[BUG] RCU hang with io_uring nvme polling

All of lore.kernel.org
 help / color / mirror / Atom feed

* [BUG] RCU hang with io_uring nvme polling
@ 2026-06-26 15:09 Ben Carey
  2026-06-26 15:17 ` Jens Axboe
  0 siblings, 1 reply; 8+ messages in thread
From: Ben Carey @ 2026-06-26 15:09 UTC (permalink / raw)
  To: io-uring; +Cc: linux-kernel, axboe, stable, benjamin.james.carey3

From: benjamin.james.carey3@gmail.com

Hello, whomever this may concern.

I am working in a lab researching energy efficiency of I/O servicing and
completion mechanisms, and we have encountered an issue when using io_uring and
completing I/O requests while polling NVMe drives.

Description
===========

When using fio to run io_uring test benches for energy consumption analysis
on our lab server, we're encountering strange kernel locking behaviors as
numjobs increases.

This issue occurs on our workloads the poll for I/O completion. Specifically,
whenever the numjobs parameter scales to beyond the nvme.poll_queues
parameter, the job takes much longer to complete or doesn't complete at all.

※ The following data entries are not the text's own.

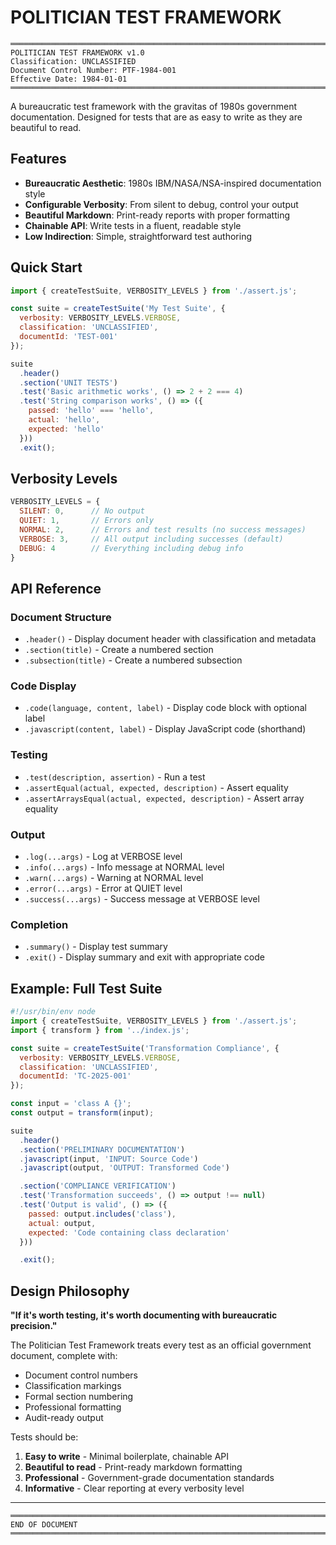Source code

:# POLITICIAN TEST FRAMEWORK

```
═══════════════════════════════════════════════════════════════════════════════
POLITICIAN TEST FRAMEWORK v1.0
Classification: UNCLASSIFIED
Document Control Number: PTF-1984-001
Effective Date: 1984-01-01
═══════════════════════════════════════════════════════════════════════════════
```

A bureaucratic test framework with the gravitas of 1980s government documentation. Designed for tests that are as easy to write as they are beautiful to read.

## Features

- **Bureaucratic Aesthetic**: 1980s IBM/NASA/NSA-inspired documentation style
- **Configurable Verbosity**: From silent to debug, control your output
- **Beautiful Markdown**: Print-ready reports with proper formatting
- **Chainable API**: Write tests in a fluent, readable style
- **Low Indirection**: Simple, straightforward test authoring

## Quick Start

```javascript
import { createTestSuite, VERBOSITY_LEVELS } from './assert.js';

const suite = createTestSuite('My Test Suite', {
  verbosity: VERBOSITY_LEVELS.VERBOSE,
  classification: 'UNCLASSIFIED',
  documentId: 'TEST-001'
});

suite
  .header()
  .section('UNIT TESTS')
  .test('Basic arithmetic works', () => 2 + 2 === 4)
  .test('String comparison works', () => ({
    passed: 'hello' === 'hello',
    actual: 'hello',
    expected: 'hello'
  }))
  .exit();
```

## Verbosity Levels

```javascript
VERBOSITY_LEVELS = {
  SILENT: 0,      // No output
  QUIET: 1,       // Errors only
  NORMAL: 2,      // Errors and test results (no success messages)
  VERBOSE: 3,     // All output including successes (default)
  DEBUG: 4        // Everything including debug info
}
```

## API Reference

### Document Structure

- `.header()` - Display document header with classification and metadata
- `.section(title)` - Create a numbered section
- `.subsection(title)` - Create a numbered subsection

### Code Display

- `.code(language, content, label)` - Display code block with optional label
- `.javascript(content, label)` - Display JavaScript code (shorthand)

### Testing

- `.test(description, assertion)` - Run a test
- `.assertEqual(actual, expected, description)` - Assert equality
- `.assertArraysEqual(actual, expected, description)` - Assert array equality

### Output

- `.log(...args)` - Log at VERBOSE level
- `.info(...args)` - Info message at NORMAL level
- `.warn(...args)` - Warning at NORMAL level
- `.error(...args)` - Error at QUIET level
- `.success(...args)` - Success message at VERBOSE level

### Completion

- `.summary()` - Display test summary
- `.exit()` - Display summary and exit with appropriate code

## Example: Full Test Suite

```javascript
#!/usr/bin/env node
import { createTestSuite, VERBOSITY_LEVELS } from './assert.js';
import { transform } from '../index.js';

const suite = createTestSuite('Transformation Compliance', {
  verbosity: VERBOSITY_LEVELS.VERBOSE,
  classification: 'UNCLASSIFIED',
  documentId: 'TC-2025-001'
});

const input = 'class A {}';
const output = transform(input);

suite
  .header()
  .section('PRELIMINARY DOCUMENTATION')
  .javascript(input, 'INPUT: Source Code')
  .javascript(output, 'OUTPUT: Transformed Code')

  .section('COMPLIANCE VERIFICATION')
  .test('Transformation succeeds', () => output !== null)
  .test('Output is valid', () => ({
    passed: output.includes('class'),
    actual: output,
    expected: 'Code containing class declaration'
  }))

  .exit();
```

## Design Philosophy

**"If it's worth testing, it's worth documenting with bureaucratic precision."**

The Politician Test Framework treats every test as an official government document, complete with:
- Document control numbers
- Classification markings
- Formal section numbering
- Professional formatting
- Audit-ready output

Tests should be:
1. **Easy to write** - Minimal boilerplate, chainable API
2. **Beautiful to read** - Print-ready markdown formatting
3. **Professional** - Government-grade documentation standards
4. **Informative** - Clear reporting at every verbosity level

---

```
═══════════════════════════════════════════════════════════════════════════════
END OF DOCUMENT
═══════════════════════════════════════════════════════════════════════════════
```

Notably, this issue occurs also on a QEMU image mimicking our setup. Using GDB
to read dmesg output we get the following:

...
rcu: INFO: rcu_preempt detected stalls on CPUs/tasks:
rcu: 	Tasks blocked on level-0 rcu_node (CPUs 0-7): P1070
rcu: 	(detected by 7, t=252035 jiffies, g=1985, q=25149 ncpus=8)
task:fio             state:R  running task     stack:13296 pid:1070  tgid:1070  ppid:1068   task_flags:0x400140 flags:0x00080000
Call Trace:
...
? blk_hctx_poll+0x34/0x80
blk_mq_poll+0x2b/0x40
bio_poll+0x94/0x180
iocb_bio_iopoll+0x31/0x50
io_uring_classic_poll+0x20/0x40
io_do_iopoll+0x233/0x430
? io_issue_sqe+0x2f/0x560
? io_submit_sqes+0x270/0x820
__do_sys_io_uring_enter+0x228/0x770
? handle_softirqs+0xc7/0x250
__x64_sys_io_uring_enter+0x21/0x30
x64_sys_call+0x17c8/0x1dd0
do_syscall_64+0xe0/0x5a0
entry_SYSCALL_64_after_hwframe+0x77/0x7f

Expected behavior
=================

fio job completes after specified runtime.

Actual behavior
===============

fio job never completes, system becomes less responsive (if the number of poll
queues and jobs are high) and RCU stall checker detects stalls.

Observations
============

After some minimal investigation we found this notable function being called as
the callback for q->mq_ops->poll:

static int nvme_poll(struct blk_mq_hw_ctx *hctx, struct io_comp_batch *iob)
{
	struct nvme_queue *nvmeq = hctx->driver_data;
	bool found;

	if (!test_bit(NVMEQ_POLLED, &nvmeq->flags) ||
	    !nvme_cqe_pending(nvmeq))
		return 0;

	spin_lock(&nvmeq->cq_poll_lock);
	found = nvme_poll_cq(nvmeq, iob);
	spin_unlock(&nvmeq->cq_poll_lock);

	return found;
}

This function, when stuck on the RCU loop, always returns 0. It also always
calls the helper function nvme_cqe_pending.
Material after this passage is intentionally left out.